━━━━━ Data to examine

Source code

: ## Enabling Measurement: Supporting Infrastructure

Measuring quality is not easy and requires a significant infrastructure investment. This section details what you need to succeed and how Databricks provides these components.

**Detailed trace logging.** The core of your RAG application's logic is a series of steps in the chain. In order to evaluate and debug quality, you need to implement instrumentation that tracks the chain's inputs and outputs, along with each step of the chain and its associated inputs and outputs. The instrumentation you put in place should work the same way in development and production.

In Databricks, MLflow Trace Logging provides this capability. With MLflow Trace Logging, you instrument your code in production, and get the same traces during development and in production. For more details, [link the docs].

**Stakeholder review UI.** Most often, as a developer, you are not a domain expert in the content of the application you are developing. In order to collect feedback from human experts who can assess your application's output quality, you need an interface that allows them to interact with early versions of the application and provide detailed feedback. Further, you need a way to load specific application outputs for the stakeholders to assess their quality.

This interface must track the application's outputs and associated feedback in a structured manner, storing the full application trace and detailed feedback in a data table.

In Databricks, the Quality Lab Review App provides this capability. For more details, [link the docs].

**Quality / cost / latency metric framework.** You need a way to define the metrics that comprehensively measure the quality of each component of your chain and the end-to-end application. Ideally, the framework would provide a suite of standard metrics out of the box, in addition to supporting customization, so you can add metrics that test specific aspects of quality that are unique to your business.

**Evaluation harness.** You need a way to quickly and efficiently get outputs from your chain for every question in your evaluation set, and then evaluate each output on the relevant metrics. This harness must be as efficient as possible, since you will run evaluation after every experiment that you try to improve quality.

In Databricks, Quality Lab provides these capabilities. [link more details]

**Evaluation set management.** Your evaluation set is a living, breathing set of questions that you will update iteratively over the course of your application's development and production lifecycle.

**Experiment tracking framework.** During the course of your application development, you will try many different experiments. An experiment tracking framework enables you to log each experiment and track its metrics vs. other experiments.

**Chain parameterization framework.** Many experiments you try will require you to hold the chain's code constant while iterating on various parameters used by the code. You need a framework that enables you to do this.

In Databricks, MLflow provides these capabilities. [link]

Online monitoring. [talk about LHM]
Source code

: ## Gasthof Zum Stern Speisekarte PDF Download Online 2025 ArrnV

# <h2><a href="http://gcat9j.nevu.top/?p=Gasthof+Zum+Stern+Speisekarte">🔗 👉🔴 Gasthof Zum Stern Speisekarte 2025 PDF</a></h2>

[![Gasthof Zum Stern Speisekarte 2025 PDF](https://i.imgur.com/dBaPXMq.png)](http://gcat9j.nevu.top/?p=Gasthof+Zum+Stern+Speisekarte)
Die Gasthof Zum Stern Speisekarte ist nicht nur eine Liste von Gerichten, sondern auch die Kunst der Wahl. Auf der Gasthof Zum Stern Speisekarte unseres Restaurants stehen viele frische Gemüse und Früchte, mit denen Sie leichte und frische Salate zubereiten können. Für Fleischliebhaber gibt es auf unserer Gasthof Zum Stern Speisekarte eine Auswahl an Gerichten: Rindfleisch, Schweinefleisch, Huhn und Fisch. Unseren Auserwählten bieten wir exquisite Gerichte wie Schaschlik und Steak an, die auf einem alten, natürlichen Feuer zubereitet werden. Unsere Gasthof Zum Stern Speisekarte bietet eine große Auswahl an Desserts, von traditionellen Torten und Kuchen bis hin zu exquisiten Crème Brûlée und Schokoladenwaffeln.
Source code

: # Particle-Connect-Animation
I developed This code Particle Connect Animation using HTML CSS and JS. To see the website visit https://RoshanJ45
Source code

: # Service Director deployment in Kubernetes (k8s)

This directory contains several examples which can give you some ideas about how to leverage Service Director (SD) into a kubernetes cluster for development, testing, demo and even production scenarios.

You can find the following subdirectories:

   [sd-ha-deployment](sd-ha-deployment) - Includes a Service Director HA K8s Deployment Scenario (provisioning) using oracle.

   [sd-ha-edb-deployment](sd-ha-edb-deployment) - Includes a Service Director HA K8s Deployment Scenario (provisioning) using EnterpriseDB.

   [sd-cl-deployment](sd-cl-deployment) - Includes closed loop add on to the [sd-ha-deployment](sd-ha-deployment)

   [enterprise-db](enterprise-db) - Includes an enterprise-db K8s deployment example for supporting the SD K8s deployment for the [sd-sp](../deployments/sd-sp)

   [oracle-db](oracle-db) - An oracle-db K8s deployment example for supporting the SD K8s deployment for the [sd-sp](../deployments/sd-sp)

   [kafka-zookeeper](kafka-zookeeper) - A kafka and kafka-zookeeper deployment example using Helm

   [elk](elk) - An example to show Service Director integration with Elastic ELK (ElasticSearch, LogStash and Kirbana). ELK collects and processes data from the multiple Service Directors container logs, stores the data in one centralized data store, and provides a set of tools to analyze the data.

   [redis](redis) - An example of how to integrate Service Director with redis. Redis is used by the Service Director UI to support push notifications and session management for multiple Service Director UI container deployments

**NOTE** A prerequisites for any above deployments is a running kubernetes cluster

━━━━━━━━━━
━━━━━ Data to examine

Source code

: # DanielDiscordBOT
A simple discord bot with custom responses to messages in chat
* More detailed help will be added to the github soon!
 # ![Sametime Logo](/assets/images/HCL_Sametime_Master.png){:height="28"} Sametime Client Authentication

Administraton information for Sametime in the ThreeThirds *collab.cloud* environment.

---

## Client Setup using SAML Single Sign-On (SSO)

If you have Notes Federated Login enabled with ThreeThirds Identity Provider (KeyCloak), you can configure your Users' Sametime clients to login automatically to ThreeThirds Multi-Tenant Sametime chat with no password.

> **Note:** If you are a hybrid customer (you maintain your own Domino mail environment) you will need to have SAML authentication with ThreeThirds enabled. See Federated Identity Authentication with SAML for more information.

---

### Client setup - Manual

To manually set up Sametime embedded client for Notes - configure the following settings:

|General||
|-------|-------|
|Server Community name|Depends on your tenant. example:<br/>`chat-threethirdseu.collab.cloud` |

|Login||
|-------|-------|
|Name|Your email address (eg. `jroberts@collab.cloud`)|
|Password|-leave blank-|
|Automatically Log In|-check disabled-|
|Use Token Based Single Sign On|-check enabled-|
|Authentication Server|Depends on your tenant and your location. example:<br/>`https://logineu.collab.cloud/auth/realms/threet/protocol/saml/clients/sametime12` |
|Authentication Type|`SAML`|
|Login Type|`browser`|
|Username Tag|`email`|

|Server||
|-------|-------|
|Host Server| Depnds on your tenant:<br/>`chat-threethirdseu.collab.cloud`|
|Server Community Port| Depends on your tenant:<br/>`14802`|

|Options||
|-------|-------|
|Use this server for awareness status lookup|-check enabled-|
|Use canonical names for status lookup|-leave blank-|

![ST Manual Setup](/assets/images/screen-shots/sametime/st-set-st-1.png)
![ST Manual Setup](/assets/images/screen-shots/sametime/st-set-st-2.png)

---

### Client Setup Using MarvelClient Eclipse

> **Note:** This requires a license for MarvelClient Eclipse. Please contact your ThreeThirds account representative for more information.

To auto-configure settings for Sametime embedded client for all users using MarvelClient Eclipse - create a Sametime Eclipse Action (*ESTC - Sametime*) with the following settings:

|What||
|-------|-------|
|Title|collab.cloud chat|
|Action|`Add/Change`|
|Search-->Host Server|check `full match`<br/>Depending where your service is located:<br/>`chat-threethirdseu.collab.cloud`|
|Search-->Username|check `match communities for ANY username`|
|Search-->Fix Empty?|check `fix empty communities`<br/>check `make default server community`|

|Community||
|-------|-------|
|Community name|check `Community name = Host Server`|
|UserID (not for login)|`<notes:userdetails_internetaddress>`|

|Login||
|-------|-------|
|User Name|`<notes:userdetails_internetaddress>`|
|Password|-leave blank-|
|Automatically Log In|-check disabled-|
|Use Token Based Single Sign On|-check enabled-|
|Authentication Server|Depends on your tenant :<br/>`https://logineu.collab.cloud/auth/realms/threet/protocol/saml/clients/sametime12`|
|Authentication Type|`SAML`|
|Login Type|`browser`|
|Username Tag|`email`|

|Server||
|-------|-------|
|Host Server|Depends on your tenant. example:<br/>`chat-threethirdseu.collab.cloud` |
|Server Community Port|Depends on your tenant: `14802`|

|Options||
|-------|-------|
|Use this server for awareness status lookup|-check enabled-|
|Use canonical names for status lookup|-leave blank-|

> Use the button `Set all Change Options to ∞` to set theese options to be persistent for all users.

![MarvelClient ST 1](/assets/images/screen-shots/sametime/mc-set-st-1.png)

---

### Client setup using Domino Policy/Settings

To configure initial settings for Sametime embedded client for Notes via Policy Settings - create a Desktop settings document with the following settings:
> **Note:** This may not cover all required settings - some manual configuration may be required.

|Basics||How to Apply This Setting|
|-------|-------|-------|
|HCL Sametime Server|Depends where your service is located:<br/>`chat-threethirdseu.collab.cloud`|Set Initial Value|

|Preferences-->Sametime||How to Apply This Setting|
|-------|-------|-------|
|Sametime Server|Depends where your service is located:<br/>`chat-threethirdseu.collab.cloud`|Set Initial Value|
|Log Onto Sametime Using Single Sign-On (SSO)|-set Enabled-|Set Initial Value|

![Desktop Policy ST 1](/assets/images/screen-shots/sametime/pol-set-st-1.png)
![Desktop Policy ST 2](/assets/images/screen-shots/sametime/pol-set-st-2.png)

━━━━━━━━━━

__Task requirements__
Scan the listing above for the line that has "[sd-ha-edb-deployment](sd-ha-edb-deployment) - Includes", then copy exactly from that line through the line that has "[elk](elk) - An".

__Exercise result__
   [sd-ha-edb-deployment](sd-ha-edb-deployment) - Includes a Service Director HA K8s Deployment Scenario (provisioning) using EnterpriseDB.

   [sd-cl-deployment](sd-cl-deployment) - Includes closed loop add on to the [sd-ha-deployment](sd-ha-deployment)

   [enterprise-db](enterprise-db) - Includes an enterprise-db K8s deployment example for supporting the SD K8s deployment for the [sd-sp](../deployments/sd-sp)

   [oracle-db](oracle-db) - An oracle-db K8s deployment example for supporting the SD K8s deployment for the [sd-sp](../deployments/sd-sp)

   [kafka-zookeeper](kafka-zookeeper) - A kafka and kafka-zookeeper deployment example using Helm

   [elk](elk) - An example to show Service Director integration with Elastic ELK (ElasticSearch, LogStash and Kirbana). ELK collects and processes data from the multiple Service Directors container logs, stores the data in one centralized data store, and provides a set of tools to analyze the data.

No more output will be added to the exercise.